---- RECORDS SUPPLIED

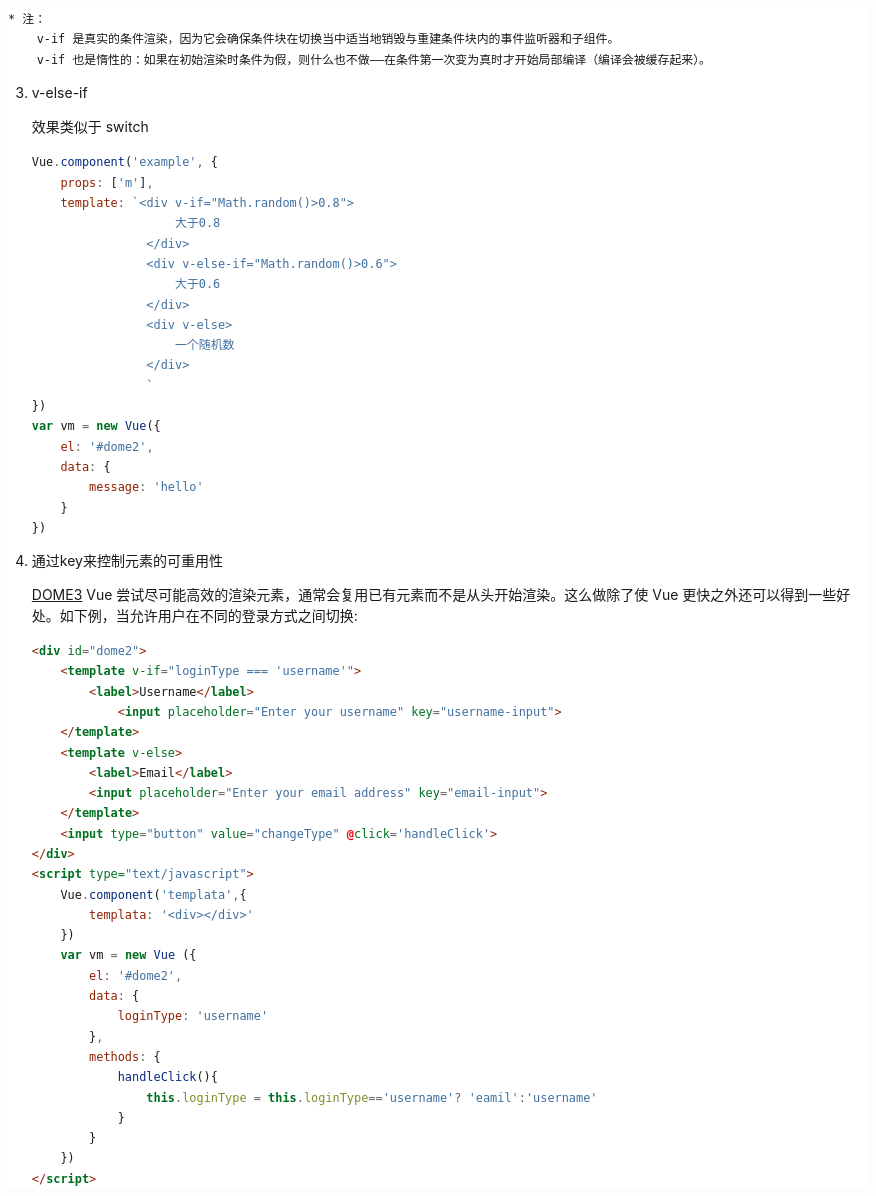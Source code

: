     * 注：
        v-if 是真实的条件渲染，因为它会确保条件块在切换当中适当地销毁与重建条件块内的事件监听器和子组件。
        v-if 也是惰性的：如果在初始渲染时条件为假，则什么也不做——在条件第一次变为真时才开始局部编译（编译会被缓存起来）。

3. v-else-if

    效果类似于 switch

    ```js
    Vue.component('example', {
        props: ['m'],
        template: `<div v-if="Math.random()>0.8">
                        大于0.8
                    </div>
                    <div v-else-if="Math.random()>0.6">
                        大于0.6
                    </div>
                    <div v-else>
                        一个随机数
                    </div>
                    `
    })
    var vm = new Vue({
        el: '#dome2',
        data: {
            message: 'hello'
        }
    })
    ```

4. 通过key来控制元素的可重用性

    [DOME3](./html/dome3.html)
    Vue 尝试尽可能高效的渲染元素，通常会复用已有元素而不是从头开始渲染。这么做除了使 Vue 更快之外还可以得到一些好处。如下例，当允许用户在不同的登录方式之间切换:

    ```html
    <div id="dome2">
        <template v-if="loginType === 'username'">
            <label>Username</label>
                <input placeholder="Enter your username" key="username-input">
        </template>
        <template v-else>
            <label>Email</label>
            <input placeholder="Enter your email address" key="email-input">
        </template>
        <input type="button" value="changeType" @click='handleClick'>
    </div>
    <script type="text/javascript">
        Vue.component('templata',{
            templata: '<div></div>'
        })
        var vm = new Vue ({
            el: '#dome2',
            data: {
                loginType: 'username'
            },
            methods: {
                handleClick(){
                    this.loginType = this.loginType=='username'? 'eamil':'username'
                }
            }
        })
    </script>
    ```
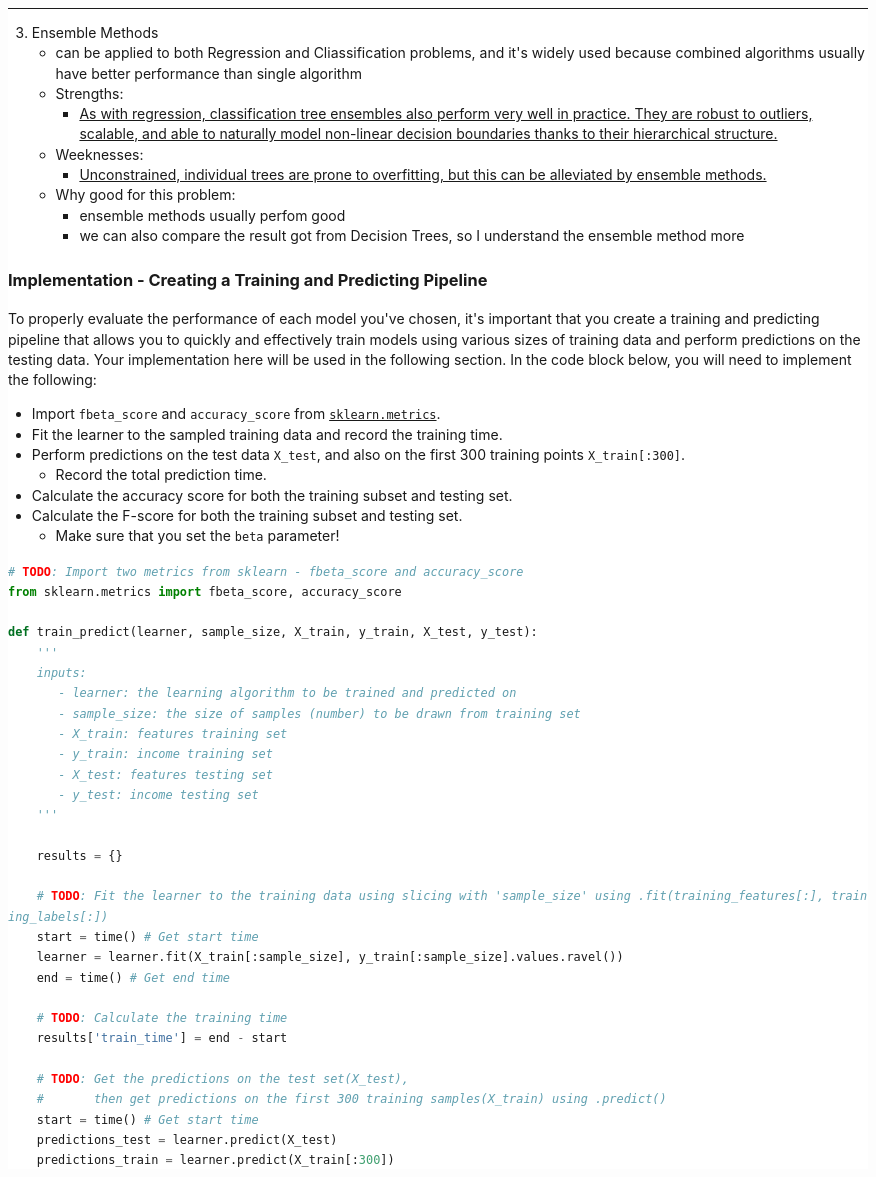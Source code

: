 
---
3. Ensemble Methods
    * can be applied to both Regression and Cliassification problems, and it's widely used because combined algorithms usually have better performance than single algorithm
    * Strengths:
        * [As with regression, classification tree ensembles also perform very well in practice. They are robust to outliers, scalable, and able to naturally model non-linear decision boundaries thanks to their hierarchical structure.](https://elitedatascience.com/machine-learning-algorithms)
    * Weeknesses:
        * [Unconstrained, individual trees are prone to overfitting, but this can be alleviated by ensemble methods.](https://elitedatascience.com/machine-learning-algorithms)
    * Why good for this problem:
        * ensemble methods usually perfom good
        * we can also compare the result got from Decision Trees, so I understand the ensemble method more

### Implementation - Creating a Training and Predicting Pipeline
To properly evaluate the performance of each model you've chosen, it's important that you create a training and predicting pipeline that allows you to quickly and effectively train models using various sizes of training data and perform predictions on the testing data. Your implementation here will be used in the following section.
In the code block below, you will need to implement the following:
 - Import `fbeta_score` and `accuracy_score` from [`sklearn.metrics`](http://scikit-learn.org/stable/modules/classes.html#sklearn-metrics-metrics).
 - Fit the learner to the sampled training data and record the training time.
 - Perform predictions on the test data `X_test`, and also on the first 300 training points `X_train[:300]`.
   - Record the total prediction time.
 - Calculate the accuracy score for both the training subset and testing set.
 - Calculate the F-score for both the training subset and testing set.
   - Make sure that you set the `beta` parameter!


```python
# TODO: Import two metrics from sklearn - fbeta_score and accuracy_score
from sklearn.metrics import fbeta_score, accuracy_score

def train_predict(learner, sample_size, X_train, y_train, X_test, y_test): 
    '''
    inputs:
       - learner: the learning algorithm to be trained and predicted on
       - sample_size: the size of samples (number) to be drawn from training set
       - X_train: features training set
       - y_train: income training set
       - X_test: features testing set
       - y_test: income testing set
    '''
    
    results = {}
    
    # TODO: Fit the learner to the training data using slicing with 'sample_size' using .fit(training_features[:], training_labels[:])
    start = time() # Get start time
    learner = learner.fit(X_train[:sample_size], y_train[:sample_size].values.ravel())
    end = time() # Get end time
    
    # TODO: Calculate the training time
    results['train_time'] = end - start
        
    # TODO: Get the predictions on the test set(X_test),
    #       then get predictions on the first 300 training samples(X_train) using .predict()
    start = time() # Get start time
    predictions_test = learner.predict(X_test)
    predictions_train = learner.predict(X_train[:300])
```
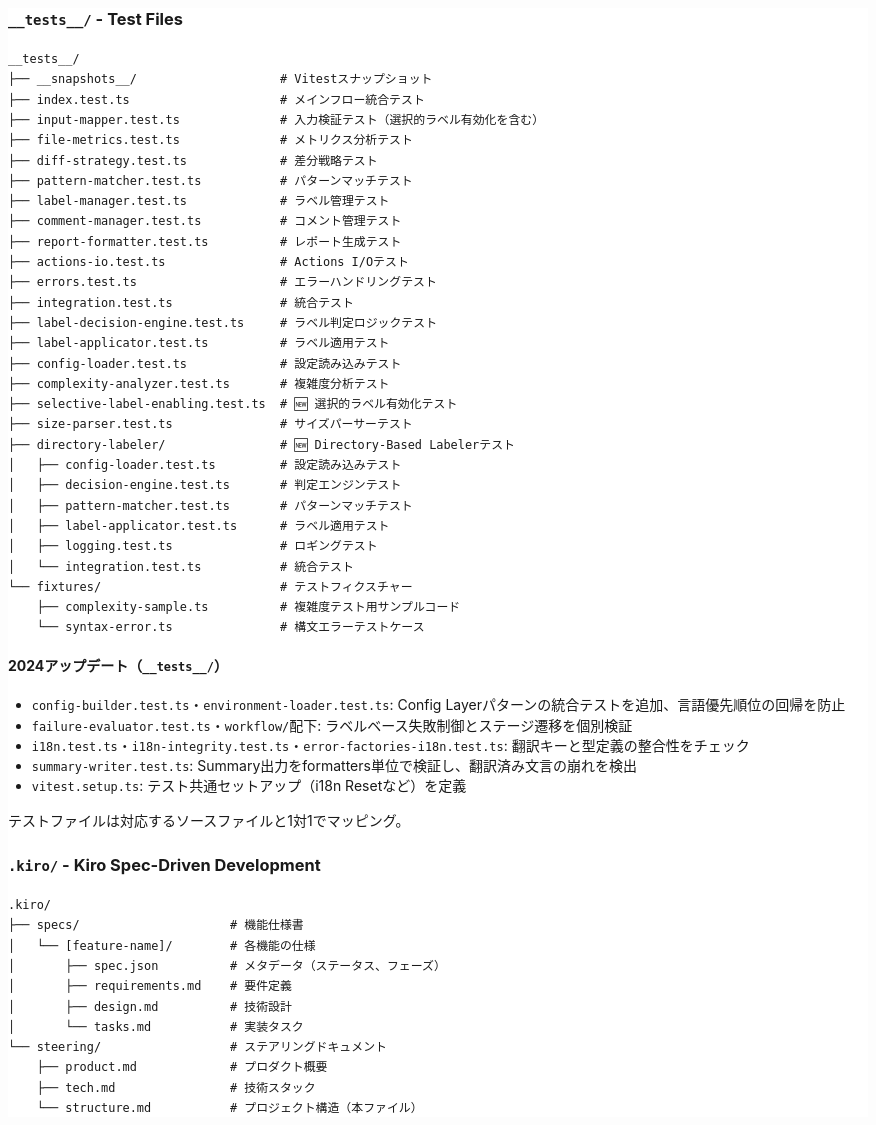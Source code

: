 ### `__tests__/` - Test Files

```
__tests__/
├── __snapshots__/                    # Vitestスナップショット
├── index.test.ts                     # メインフロー統合テスト
├── input-mapper.test.ts              # 入力検証テスト（選択的ラベル有効化を含む）
├── file-metrics.test.ts              # メトリクス分析テスト
├── diff-strategy.test.ts             # 差分戦略テスト
├── pattern-matcher.test.ts           # パターンマッチテスト
├── label-manager.test.ts             # ラベル管理テスト
├── comment-manager.test.ts           # コメント管理テスト
├── report-formatter.test.ts          # レポート生成テスト
├── actions-io.test.ts                # Actions I/Oテスト
├── errors.test.ts                    # エラーハンドリングテスト
├── integration.test.ts               # 統合テスト
├── label-decision-engine.test.ts     # ラベル判定ロジックテスト
├── label-applicator.test.ts          # ラベル適用テスト
├── config-loader.test.ts             # 設定読み込みテスト
├── complexity-analyzer.test.ts       # 複雑度分析テスト
├── selective-label-enabling.test.ts  # 🆕 選択的ラベル有効化テスト
├── size-parser.test.ts               # サイズパーサーテスト
├── directory-labeler/                # 🆕 Directory-Based Labelerテスト
│   ├── config-loader.test.ts         # 設定読み込みテスト
│   ├── decision-engine.test.ts       # 判定エンジンテスト
│   ├── pattern-matcher.test.ts       # パターンマッチテスト
│   ├── label-applicator.test.ts      # ラベル適用テスト
│   ├── logging.test.ts               # ロギングテスト
│   └── integration.test.ts           # 統合テスト
└── fixtures/                         # テストフィクスチャー
    ├── complexity-sample.ts          # 複雑度テスト用サンプルコード
    └── syntax-error.ts               # 構文エラーテストケース
```

#### 2024アップデート（`__tests__/`）

- `config-builder.test.ts`・`environment-loader.test.ts`: Config Layerパターンの統合テストを追加、言語優先順位の回帰を防止
- `failure-evaluator.test.ts`・`workflow/`配下: ラベルベース失敗制御とステージ遷移を個別検証
- `i18n.test.ts`・`i18n-integrity.test.ts`・`error-factories-i18n.test.ts`: 翻訳キーと型定義の整合性をチェック
- `summary-writer.test.ts`: Summary出力をformatters単位で検証し、翻訳済み文言の崩れを検出
- `vitest.setup.ts`: テスト共通セットアップ（i18n Resetなど）を定義

テストファイルは対応するソースファイルと1対1でマッピング。

### `.kiro/` - Kiro Spec-Driven Development

```
.kiro/
├── specs/                     # 機能仕様書
│   └── [feature-name]/        # 各機能の仕様
│       ├── spec.json          # メタデータ（ステータス、フェーズ）
│       ├── requirements.md    # 要件定義
│       ├── design.md          # 技術設計
│       └── tasks.md           # 実装タスク
└── steering/                  # ステアリングドキュメント
    ├── product.md             # プロダクト概要
    ├── tech.md                # 技術スタック
    └── structure.md           # プロジェクト構造（本ファイル）
```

--------

— YOUR INSTRUCTIONS —
The answer consists of the lines above that include the word "results", each copied exactly.

— THE ANSWER —
    results = {}
    results['train_time'] = end - start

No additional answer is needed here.